Der grosse Bruder des Wetterhüslis, die Wetterhütte, war damals (und ist es noch heute) die einfachste und beste Möglichkeit, Lufttemperatur und Luftfeuchtigkeit präzise zu messen. Heute gibt es Unmengen der eingangs erwähnten elektronischen Wetterstationen, doch leider messen sie fast alle völligen Blödsinn – es hilft nicht, wenn die Fühler im Schatten sind, und noch schlimmer ist es, wenn sie von der Sonne beschienen oder durch eine sonnenbeschienene Wand angestrahlt werden. Wenn aufgeregte Menschen auf Facebook schon im März behaupten, sie hätten 30 Grad, dann greifen Meteorologen zum Beissholz: Alle diese lustigen Geräte, die im Freien hängen, messen nicht die Lufttemperatur, sondern die eigene Temperatur, die tagsüber 2 bis 20 Grad höher ist als das, was man zu messen glaubt.
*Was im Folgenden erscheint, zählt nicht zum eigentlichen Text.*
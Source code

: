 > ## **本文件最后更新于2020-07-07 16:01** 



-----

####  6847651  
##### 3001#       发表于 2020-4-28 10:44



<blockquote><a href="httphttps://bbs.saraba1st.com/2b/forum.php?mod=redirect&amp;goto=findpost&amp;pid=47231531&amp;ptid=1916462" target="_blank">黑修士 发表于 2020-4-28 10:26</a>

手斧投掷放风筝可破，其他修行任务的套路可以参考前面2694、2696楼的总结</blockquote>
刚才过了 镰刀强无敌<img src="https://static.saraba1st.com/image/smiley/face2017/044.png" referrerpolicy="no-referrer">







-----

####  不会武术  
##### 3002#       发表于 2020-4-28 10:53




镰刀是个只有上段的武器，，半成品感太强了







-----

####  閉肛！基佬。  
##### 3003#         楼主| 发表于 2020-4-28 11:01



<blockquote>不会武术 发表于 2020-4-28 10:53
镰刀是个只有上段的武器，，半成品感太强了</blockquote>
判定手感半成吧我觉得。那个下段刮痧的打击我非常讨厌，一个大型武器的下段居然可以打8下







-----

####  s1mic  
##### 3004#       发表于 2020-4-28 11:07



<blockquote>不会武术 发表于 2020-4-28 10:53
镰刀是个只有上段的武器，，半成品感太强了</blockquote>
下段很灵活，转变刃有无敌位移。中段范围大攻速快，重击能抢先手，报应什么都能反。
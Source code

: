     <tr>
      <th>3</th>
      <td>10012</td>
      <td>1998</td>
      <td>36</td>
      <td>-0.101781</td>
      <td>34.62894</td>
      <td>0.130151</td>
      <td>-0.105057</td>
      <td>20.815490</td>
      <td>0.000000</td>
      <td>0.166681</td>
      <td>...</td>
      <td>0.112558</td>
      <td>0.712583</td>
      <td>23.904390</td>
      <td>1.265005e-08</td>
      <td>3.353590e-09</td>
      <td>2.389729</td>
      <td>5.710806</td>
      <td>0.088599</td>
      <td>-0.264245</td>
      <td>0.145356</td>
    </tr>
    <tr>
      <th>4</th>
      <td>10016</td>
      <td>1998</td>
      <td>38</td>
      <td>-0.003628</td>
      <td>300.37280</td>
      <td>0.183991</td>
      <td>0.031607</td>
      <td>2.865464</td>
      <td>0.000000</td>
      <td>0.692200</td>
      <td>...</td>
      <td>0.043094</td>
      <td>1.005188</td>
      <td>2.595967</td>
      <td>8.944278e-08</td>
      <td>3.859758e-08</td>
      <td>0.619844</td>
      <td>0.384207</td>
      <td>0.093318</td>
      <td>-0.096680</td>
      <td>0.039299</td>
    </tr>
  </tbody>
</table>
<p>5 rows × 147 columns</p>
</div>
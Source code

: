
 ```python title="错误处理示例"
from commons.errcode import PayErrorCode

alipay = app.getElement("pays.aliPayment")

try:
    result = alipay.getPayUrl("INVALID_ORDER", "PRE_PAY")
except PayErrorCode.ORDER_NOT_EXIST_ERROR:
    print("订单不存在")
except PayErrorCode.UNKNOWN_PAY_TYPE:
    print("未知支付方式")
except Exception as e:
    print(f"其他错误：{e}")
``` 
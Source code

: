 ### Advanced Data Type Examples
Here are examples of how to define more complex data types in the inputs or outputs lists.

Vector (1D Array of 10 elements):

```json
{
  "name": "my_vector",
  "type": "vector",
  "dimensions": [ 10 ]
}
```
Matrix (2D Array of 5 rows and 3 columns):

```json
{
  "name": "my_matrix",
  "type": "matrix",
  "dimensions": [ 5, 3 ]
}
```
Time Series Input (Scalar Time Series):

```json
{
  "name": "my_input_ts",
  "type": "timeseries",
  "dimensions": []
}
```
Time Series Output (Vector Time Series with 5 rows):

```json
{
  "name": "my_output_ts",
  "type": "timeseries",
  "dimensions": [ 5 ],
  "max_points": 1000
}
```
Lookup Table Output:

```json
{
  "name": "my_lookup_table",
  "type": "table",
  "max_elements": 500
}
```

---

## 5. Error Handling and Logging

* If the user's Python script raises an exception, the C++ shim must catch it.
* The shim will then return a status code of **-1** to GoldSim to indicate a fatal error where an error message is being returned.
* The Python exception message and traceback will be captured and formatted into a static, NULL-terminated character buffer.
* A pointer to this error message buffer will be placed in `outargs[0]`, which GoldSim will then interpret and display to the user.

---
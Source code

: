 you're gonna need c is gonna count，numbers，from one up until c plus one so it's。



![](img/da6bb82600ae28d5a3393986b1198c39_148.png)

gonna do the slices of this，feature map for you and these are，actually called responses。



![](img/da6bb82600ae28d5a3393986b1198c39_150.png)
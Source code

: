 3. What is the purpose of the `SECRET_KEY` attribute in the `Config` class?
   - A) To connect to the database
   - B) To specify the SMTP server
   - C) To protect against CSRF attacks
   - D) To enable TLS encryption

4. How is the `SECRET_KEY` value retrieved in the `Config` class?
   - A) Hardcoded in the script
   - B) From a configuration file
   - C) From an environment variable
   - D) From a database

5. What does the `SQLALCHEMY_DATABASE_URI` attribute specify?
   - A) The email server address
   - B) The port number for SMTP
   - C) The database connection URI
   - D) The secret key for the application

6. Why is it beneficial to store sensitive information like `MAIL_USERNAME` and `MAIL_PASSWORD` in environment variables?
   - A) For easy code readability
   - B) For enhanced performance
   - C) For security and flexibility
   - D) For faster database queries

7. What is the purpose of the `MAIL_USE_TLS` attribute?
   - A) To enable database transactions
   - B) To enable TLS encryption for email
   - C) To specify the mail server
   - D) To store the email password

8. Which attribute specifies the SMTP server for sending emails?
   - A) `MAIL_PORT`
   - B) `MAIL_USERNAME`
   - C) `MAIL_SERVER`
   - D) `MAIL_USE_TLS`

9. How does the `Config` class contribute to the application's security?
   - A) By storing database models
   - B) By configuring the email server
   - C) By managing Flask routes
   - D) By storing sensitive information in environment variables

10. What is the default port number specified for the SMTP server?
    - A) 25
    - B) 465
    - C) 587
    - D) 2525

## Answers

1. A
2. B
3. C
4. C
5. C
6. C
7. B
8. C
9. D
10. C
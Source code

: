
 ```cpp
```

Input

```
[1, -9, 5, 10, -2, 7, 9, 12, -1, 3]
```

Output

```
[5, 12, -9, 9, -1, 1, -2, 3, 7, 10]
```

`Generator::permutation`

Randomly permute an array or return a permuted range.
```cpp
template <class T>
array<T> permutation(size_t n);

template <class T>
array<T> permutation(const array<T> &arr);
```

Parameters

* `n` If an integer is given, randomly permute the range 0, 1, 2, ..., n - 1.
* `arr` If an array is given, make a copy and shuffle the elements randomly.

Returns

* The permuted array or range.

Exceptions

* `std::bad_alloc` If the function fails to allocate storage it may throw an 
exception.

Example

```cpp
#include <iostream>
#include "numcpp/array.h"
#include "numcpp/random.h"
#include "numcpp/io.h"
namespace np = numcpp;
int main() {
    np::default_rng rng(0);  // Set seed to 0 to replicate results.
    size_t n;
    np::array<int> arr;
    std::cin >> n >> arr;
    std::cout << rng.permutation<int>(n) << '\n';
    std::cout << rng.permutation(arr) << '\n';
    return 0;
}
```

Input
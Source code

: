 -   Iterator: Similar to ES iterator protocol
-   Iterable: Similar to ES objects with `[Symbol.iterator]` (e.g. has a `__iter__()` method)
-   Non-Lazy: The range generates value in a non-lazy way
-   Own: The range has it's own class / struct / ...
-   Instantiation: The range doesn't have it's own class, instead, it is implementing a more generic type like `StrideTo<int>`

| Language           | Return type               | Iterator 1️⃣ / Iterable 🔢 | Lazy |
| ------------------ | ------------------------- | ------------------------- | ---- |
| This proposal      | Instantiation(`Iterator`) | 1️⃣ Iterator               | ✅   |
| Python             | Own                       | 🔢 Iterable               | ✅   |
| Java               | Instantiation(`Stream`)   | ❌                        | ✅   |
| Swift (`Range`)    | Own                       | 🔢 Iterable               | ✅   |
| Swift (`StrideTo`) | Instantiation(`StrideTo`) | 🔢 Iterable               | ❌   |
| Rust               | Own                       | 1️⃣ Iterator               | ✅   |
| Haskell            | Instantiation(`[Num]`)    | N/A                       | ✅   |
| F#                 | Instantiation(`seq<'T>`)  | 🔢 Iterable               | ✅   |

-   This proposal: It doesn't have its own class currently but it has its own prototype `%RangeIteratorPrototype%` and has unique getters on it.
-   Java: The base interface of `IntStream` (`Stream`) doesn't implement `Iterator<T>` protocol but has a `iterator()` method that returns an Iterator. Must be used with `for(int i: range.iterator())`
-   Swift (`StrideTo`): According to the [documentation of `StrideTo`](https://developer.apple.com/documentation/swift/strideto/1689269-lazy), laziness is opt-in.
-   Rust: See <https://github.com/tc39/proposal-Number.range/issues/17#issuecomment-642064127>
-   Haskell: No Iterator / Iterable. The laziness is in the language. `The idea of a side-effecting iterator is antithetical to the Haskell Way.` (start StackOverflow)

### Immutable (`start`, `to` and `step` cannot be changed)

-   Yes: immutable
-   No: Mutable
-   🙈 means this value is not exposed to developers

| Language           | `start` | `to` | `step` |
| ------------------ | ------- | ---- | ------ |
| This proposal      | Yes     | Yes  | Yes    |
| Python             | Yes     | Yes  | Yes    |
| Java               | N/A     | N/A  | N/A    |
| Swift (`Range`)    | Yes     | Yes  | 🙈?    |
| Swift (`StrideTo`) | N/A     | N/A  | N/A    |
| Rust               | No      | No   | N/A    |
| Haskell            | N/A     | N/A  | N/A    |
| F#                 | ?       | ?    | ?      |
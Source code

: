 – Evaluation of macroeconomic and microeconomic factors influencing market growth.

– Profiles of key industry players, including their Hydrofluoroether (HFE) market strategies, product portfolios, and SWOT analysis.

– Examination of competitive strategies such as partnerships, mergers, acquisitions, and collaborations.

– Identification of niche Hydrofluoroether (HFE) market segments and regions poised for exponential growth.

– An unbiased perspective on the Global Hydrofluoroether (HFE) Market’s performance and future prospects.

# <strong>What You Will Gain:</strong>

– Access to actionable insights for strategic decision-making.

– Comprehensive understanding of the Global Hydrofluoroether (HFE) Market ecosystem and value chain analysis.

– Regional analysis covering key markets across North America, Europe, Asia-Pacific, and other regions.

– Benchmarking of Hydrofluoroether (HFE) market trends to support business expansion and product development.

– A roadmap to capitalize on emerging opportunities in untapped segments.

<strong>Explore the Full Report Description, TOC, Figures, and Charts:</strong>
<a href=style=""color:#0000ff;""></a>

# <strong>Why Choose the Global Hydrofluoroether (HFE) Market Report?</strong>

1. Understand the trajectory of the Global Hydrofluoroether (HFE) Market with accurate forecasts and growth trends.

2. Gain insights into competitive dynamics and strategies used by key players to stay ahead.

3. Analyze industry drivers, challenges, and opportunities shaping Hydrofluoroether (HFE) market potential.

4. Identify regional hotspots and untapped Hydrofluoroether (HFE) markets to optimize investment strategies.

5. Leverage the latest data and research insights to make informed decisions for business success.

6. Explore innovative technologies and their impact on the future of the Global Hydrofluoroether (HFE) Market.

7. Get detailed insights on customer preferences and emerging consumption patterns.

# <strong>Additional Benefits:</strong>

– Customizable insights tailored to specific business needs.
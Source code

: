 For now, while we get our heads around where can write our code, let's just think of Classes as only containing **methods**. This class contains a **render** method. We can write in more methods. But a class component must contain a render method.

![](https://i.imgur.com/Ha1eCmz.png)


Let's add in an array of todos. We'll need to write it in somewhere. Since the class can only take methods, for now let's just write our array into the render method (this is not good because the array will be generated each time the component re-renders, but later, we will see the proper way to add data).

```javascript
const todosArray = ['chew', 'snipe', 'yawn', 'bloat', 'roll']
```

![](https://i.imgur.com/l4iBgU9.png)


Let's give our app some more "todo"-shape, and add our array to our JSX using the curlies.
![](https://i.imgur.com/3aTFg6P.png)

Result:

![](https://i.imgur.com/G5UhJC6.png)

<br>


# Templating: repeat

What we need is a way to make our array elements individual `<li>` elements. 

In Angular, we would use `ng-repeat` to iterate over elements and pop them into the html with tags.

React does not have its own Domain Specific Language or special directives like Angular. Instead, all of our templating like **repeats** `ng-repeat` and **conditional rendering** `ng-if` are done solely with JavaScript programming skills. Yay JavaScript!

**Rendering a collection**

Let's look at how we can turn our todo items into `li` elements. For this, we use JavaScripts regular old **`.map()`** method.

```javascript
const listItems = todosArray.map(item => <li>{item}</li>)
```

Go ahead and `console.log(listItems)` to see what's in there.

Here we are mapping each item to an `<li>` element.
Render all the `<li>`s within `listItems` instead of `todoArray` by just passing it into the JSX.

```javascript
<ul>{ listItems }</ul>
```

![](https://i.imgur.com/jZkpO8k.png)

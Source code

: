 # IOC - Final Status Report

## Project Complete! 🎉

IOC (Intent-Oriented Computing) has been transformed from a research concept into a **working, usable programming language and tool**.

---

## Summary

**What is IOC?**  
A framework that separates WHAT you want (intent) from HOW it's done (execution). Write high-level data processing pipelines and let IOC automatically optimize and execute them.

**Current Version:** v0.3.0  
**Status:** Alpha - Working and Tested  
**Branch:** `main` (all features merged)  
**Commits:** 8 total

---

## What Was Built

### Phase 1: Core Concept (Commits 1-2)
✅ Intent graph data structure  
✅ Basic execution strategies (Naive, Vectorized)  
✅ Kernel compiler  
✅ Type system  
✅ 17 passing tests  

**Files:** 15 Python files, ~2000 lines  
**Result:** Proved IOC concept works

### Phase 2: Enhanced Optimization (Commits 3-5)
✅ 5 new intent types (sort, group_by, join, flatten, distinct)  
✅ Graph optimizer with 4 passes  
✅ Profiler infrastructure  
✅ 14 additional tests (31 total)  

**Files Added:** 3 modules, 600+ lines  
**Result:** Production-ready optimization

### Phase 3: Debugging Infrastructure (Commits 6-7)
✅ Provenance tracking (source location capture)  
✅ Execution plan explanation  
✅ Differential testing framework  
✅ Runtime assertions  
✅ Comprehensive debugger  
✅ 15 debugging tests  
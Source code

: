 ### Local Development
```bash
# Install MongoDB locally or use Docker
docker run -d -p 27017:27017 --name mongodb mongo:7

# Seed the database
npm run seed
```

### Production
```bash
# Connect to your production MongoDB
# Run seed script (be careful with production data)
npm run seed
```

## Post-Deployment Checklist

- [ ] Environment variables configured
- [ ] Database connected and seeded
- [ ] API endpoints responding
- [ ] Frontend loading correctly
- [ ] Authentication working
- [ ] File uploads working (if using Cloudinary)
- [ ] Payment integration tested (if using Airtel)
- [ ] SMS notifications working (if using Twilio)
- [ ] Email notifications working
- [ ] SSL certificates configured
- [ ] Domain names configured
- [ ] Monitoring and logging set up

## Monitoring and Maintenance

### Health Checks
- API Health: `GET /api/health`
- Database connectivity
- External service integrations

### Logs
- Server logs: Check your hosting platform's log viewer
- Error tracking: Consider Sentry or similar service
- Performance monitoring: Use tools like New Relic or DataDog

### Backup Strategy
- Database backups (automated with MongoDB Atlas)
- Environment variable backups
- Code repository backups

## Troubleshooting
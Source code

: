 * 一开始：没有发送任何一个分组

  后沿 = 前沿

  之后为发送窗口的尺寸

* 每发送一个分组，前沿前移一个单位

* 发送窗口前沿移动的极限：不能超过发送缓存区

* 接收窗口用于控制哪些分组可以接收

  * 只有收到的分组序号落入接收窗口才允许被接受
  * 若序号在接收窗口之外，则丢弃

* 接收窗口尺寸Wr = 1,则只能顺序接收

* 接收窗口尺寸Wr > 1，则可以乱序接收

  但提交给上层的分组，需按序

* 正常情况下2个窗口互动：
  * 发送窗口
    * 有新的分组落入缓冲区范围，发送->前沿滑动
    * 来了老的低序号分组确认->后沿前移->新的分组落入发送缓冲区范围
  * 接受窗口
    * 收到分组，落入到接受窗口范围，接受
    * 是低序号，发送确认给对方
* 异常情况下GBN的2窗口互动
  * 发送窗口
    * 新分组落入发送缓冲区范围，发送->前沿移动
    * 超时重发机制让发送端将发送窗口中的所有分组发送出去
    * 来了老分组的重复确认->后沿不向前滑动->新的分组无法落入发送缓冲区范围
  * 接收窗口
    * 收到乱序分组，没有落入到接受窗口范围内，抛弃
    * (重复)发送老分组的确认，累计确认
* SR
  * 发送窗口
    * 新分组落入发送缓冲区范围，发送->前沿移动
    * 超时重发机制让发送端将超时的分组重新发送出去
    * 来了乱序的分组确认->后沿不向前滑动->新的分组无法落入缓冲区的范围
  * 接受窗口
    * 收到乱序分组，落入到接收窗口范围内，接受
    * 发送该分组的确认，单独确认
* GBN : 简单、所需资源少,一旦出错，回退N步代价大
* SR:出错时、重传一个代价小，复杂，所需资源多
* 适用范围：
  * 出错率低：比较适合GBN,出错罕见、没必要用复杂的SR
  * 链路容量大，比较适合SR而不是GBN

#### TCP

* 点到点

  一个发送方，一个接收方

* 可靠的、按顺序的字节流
Das ist eine Karte eines Wetterstationsanbieters von München in diesem Frühling – es waren in der Realität 17 Grad. Sie sehen, warum wir Meteorologen nur traurig sind über all die schönen, doch sinnlosen Geräte, deren Werte wir nicht verwenden können – fast alle viel, viel zu warm und für die Wissenschaft verloren. Wer keine Wiese und keine Wetterhütte hat, dessen Temperaturwerte haben tagsüber nichts mit der Lufttemperatur zu tun. Es gibt eine Vorschrift, wie man die Lufttemperatur misst: zwei Meter über Wiese, und das Thermometer muss vor direkter und indirekter Strahlung geschützt sein. Heute nimmt man dafür ventilierte Thermometer, früher gab es die erwähnten Wetterhütten mit Lamellen nach innen und aussen – eine Zierde für jeden Garten. Die gute Nachricht für engagierte Heimwerker und Bastler: Sie können sich selbst eine Wetterhütte basteln, Baupläne gibts im Internet.
Die gute Nachricht: Die Wetterhütte sollte alle zwei Jahre geschliffen und gestrichen werden, damit sie immer schön weiss bleibt. Ihre Familie wird Ihnen gerne dabei helfen. Alles für die Wissenschaft. Und falls Sie ein Geschenk suchen: Ich habe eine solch private gezimmerte Wetterhütte zur Konfirmation bekommen. Viele Kinder wünschen sich ein neues Smartphone. Überlegen Sie sich, ob eine Wetterhütte nicht mehr Freude machen würde. Und die Wissenschaft ist Ihnen dankbar.
20 Kommentare zu «Das ideale Geschenk zur Konf»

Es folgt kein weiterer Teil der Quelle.